Quote the data below in full, minus the images.

Stored data entries:

- - - - - - -

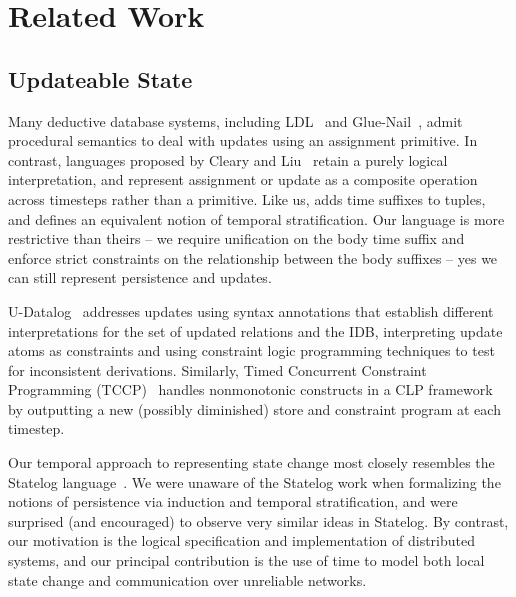\section{Related Work}

\subsection{Updateable State}

Many deductive database systems, including LDL~\cite{ldl} and
Glue-Nail~\cite{glue-nail}, admit procedural semantics to deal with updates
using an assignment primitive.  In contrast, languages proposed by Cleary and
Liu~\cite{harmful,deductiveupdates,starlog} retain a purely logical
interpretation, and represent assignment or update as a composite operation
across timesteps rather than a primitive.  Like us, \cite{deductiveupdates}
adds time suffixes to tuples, and defines an equivalent notion of temporal
stratification.  Our language is more restrictive than theirs -- we require
unification on the body time suffix and enforce strict constraints on the
relationship between the body suffixes -- yes we can still represent persistence
and updates.

U-Datalog~\cite{udatalog-neg} addresses updates using syntax annotations that establish different interpretations for the set of updated 
relations and the IDB, interpreting update atoms as constraints and using constraint logic programming techniques to test for inconsistent
derivations.  Similarly, Timed Concurrent Constraint Programming (TCCP)~\cite{tdccp,tccp} handles nonmonotonic constructs in a CLP framework
by outputting a new (possibly diminished) store and constraint program at each timestep.  

Our temporal approach to representing state change most closely resembles the
Statelog language~\cite{statelog}.  
We were unaware of the Statelog work when formalizing the 
notions of persistence via induction and temporal stratification, and were surprised
(and encouraged) to observe very similar ideas in Statelog.  By contrast, our motivation is
the logical specification and implementation of distributed systems, and our 
principal contribution is the use of time to model both local state change and communication
over unreliable networks.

- - - - - - -

**Exercise answer**
\section{Related Work}

\subsection{Updateable State}

Many deductive database systems, including LDL~\cite{ldl} and
Glue-Nail~\cite{glue-nail}, admit procedural semantics to deal with updates
using an assignment primitive.  In contrast, languages proposed by Cleary and
Liu~\cite{harmful,deductiveupdates,starlog} retain a purely logical
interpretation, and represent assignment or update as a composite operation
across timesteps rather than a primitive.  Like us, \cite{deductiveupdates}
adds time suffixes to tuples, and defines an equivalent notion of temporal
stratification.  Our language is more restrictive than theirs -- we require
unification on the body time suffix and enforce strict constraints on the
relationship between the body suffixes -- yes we can still represent persistence
and updates.

U-Datalog~\cite{udatalog-neg} addresses updates using syntax annotations that establish different interpretations for the set of updated 
relations and the IDB, interpreting update atoms as constraints and using constraint logic programming techniques to test for inconsistent
derivations.  Similarly, Timed Concurrent Constraint Programming (TCCP)~\cite{tdccp,tccp} handles nonmonotonic constructs in a CLP framework
by outputting a new (possibly diminished) store and constraint program at each timestep.  

Our temporal approach to representing state change most closely resembles the
Statelog language~\cite{statelog}.  
We were unaware of the Statelog work when formalizing the 
notions of persistence via induction and temporal stratification, and were surprised
(and encouraged) to observe very similar ideas in Statelog.  By contrast, our motivation is
the logical specification and implementation of distributed systems, and our 
principal contribution is the use of time to model both local state change and communication
over unreliable networks.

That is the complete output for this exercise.